Stored data entries
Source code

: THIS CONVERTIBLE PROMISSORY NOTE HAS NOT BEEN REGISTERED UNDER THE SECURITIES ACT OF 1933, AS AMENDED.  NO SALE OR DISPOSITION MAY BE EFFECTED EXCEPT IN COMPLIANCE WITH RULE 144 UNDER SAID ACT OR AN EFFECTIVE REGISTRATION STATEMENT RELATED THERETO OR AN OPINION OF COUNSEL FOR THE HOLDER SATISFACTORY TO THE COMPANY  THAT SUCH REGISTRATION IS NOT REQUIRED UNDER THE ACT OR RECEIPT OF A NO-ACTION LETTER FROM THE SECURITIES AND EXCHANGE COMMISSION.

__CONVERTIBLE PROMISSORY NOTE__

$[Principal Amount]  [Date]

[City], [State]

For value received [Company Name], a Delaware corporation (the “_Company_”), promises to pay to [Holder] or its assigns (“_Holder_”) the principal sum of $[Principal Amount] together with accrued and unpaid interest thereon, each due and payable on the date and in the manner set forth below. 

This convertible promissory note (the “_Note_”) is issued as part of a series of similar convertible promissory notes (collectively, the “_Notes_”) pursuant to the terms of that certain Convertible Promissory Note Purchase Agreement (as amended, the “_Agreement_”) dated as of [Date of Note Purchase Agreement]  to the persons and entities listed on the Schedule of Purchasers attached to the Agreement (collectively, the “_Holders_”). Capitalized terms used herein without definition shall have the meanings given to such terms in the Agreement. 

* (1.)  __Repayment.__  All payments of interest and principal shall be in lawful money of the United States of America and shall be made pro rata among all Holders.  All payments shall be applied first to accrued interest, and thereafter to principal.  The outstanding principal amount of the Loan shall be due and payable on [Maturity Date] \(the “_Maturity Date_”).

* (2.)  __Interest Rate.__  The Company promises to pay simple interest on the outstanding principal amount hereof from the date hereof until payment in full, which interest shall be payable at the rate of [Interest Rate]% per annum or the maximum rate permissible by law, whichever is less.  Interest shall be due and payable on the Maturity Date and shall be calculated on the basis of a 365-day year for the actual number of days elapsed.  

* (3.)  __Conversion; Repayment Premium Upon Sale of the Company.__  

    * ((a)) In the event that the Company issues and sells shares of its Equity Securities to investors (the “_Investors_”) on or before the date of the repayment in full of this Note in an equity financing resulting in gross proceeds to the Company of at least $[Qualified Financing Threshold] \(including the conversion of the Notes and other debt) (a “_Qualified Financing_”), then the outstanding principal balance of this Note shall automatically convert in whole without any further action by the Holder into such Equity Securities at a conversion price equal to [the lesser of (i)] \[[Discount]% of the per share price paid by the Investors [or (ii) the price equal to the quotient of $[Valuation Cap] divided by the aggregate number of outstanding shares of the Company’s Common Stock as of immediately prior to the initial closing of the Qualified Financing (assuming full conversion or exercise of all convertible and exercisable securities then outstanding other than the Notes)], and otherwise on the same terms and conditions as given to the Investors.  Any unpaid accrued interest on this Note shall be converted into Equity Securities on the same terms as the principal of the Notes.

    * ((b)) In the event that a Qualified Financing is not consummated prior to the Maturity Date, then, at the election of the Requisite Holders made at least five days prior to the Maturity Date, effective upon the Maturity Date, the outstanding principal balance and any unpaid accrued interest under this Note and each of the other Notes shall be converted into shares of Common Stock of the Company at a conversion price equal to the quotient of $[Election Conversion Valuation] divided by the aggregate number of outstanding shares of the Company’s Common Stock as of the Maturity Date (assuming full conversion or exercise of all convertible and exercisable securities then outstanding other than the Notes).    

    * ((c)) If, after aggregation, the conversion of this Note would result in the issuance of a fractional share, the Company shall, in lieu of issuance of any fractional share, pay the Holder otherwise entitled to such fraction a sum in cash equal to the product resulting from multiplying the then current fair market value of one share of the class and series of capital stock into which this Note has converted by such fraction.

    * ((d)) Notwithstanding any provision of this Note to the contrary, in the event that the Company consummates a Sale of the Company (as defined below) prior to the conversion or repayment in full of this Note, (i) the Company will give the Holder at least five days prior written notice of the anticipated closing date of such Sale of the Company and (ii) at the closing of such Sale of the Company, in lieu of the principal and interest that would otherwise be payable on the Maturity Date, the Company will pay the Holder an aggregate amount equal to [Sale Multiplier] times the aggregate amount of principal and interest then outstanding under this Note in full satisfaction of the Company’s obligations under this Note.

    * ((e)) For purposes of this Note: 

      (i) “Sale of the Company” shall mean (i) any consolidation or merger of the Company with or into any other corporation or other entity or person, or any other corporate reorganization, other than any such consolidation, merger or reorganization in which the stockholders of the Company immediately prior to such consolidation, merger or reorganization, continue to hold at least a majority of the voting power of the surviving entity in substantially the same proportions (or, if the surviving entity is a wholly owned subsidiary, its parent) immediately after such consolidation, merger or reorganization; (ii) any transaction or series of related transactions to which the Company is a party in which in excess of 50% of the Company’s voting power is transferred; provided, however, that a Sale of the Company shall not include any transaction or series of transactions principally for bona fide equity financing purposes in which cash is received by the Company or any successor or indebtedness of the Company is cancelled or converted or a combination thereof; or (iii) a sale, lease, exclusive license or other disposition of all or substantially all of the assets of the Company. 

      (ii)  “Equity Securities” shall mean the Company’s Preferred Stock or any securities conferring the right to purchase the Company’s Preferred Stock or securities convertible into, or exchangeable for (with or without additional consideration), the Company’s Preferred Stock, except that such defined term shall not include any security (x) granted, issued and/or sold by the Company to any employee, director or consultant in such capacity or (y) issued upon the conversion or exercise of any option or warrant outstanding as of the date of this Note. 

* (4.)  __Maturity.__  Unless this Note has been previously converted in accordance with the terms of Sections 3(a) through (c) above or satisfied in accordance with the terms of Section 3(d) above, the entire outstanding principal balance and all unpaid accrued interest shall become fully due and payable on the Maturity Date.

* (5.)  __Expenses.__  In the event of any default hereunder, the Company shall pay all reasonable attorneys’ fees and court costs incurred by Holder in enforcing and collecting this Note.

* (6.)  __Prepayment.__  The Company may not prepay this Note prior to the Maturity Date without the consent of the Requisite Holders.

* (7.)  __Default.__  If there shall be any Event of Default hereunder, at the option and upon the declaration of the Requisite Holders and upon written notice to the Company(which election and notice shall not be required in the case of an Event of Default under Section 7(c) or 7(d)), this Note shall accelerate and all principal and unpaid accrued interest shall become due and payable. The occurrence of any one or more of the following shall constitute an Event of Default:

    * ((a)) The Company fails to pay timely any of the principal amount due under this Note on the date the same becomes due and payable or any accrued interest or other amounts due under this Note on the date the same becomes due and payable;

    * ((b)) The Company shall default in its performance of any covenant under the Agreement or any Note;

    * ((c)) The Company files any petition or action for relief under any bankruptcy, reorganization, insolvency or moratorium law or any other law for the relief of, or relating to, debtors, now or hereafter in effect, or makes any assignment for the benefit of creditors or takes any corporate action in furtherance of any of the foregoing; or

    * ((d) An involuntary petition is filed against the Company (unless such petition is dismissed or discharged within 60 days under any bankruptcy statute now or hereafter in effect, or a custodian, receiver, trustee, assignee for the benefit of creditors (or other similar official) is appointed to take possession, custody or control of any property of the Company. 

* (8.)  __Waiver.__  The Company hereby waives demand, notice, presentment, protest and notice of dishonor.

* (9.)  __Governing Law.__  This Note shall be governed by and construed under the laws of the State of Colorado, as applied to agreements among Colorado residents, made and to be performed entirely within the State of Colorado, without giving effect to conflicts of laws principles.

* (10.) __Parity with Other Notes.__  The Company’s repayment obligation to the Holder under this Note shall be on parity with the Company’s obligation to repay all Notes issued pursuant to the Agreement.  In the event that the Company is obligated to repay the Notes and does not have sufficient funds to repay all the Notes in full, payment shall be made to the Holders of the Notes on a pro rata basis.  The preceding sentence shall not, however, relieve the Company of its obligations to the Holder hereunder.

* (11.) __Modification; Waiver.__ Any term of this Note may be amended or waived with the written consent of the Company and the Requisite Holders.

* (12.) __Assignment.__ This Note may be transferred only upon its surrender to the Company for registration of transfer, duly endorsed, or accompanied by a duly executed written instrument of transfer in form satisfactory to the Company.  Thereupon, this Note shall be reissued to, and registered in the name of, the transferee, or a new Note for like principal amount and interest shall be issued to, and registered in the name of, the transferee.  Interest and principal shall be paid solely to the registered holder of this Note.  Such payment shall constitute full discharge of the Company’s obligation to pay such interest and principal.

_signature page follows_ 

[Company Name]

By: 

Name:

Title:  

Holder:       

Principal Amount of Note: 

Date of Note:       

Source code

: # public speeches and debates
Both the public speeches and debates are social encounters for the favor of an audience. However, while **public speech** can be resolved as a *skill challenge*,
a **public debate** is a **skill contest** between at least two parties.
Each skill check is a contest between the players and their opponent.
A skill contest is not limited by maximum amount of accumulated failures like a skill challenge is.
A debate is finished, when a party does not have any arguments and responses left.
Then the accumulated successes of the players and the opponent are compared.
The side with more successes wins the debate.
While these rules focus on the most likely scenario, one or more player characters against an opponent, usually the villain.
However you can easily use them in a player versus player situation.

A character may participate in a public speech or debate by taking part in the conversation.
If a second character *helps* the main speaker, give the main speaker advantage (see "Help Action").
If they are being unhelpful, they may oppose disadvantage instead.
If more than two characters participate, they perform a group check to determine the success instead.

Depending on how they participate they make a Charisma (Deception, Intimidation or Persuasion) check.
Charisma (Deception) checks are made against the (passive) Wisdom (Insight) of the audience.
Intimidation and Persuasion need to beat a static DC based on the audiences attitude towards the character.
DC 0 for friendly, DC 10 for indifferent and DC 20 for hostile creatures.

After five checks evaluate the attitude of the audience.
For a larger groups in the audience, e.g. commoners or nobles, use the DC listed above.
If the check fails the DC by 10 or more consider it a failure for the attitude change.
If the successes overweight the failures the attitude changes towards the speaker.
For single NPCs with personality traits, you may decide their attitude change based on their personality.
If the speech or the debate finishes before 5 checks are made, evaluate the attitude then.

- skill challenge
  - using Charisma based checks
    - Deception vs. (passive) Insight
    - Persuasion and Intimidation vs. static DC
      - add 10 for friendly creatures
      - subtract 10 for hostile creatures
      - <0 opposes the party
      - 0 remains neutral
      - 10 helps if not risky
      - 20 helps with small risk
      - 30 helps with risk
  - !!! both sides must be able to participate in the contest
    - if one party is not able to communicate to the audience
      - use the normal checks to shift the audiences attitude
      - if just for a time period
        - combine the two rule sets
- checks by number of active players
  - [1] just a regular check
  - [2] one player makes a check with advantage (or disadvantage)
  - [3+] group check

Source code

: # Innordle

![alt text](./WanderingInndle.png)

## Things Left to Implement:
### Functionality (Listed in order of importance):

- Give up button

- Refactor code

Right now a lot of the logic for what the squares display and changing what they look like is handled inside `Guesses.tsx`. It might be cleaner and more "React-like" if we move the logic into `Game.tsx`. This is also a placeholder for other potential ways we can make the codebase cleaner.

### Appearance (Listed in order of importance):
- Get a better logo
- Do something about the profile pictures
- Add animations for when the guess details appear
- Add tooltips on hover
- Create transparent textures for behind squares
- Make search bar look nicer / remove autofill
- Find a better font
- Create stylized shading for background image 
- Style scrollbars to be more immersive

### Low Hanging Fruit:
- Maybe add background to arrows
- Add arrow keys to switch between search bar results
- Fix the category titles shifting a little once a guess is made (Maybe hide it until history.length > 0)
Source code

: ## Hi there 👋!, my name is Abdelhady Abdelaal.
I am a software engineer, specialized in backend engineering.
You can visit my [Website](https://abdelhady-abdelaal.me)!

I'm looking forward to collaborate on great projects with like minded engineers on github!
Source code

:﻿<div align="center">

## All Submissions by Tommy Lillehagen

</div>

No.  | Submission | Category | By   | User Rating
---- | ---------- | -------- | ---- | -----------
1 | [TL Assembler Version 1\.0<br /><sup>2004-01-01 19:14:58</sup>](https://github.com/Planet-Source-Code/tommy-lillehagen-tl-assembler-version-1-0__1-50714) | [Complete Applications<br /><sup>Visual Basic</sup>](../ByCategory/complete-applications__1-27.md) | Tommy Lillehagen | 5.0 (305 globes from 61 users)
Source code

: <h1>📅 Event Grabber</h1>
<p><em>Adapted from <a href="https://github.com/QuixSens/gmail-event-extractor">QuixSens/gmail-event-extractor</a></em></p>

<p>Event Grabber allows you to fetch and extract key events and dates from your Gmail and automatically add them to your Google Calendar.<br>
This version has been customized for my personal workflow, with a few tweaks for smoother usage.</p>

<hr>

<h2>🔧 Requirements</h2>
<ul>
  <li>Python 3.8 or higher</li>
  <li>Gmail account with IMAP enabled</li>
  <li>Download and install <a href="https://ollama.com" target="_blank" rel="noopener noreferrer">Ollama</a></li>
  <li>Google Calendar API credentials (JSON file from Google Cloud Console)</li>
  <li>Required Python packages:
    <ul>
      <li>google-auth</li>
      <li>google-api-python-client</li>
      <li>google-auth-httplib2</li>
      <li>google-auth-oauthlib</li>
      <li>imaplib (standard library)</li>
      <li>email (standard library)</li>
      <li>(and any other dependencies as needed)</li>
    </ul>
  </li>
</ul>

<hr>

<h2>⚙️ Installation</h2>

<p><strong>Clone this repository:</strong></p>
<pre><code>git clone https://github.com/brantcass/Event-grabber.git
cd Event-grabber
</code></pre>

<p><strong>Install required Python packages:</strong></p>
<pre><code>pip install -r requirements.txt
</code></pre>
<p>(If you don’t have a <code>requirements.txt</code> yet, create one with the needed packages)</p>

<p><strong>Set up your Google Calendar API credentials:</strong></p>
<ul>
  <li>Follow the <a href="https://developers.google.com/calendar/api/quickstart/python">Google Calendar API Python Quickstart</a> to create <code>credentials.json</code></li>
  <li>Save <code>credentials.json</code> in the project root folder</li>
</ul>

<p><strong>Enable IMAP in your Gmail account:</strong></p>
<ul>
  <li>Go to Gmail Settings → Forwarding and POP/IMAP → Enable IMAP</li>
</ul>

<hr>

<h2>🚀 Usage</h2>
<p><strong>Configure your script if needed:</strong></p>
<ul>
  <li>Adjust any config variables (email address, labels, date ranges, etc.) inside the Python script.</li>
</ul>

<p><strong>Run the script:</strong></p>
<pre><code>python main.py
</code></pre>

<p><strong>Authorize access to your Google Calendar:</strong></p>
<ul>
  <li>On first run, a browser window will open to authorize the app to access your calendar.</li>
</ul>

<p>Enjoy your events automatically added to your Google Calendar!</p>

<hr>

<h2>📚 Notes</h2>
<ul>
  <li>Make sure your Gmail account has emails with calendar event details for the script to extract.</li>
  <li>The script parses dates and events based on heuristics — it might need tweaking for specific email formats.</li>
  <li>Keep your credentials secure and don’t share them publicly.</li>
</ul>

HOW TO COMPLETE THIS TASK
When a line contains the string "participate", copy it from the records.

WRITTEN ANSWER
A character may participate in a public speech or debate by taking part in the conversation.
If more than two characters participate, they perform a group check to determine the success instead.
Depending on how they participate they make a Charisma (Deception, Intimidation or Persuasion) check.
  - !!! both sides must be able to participate in the contest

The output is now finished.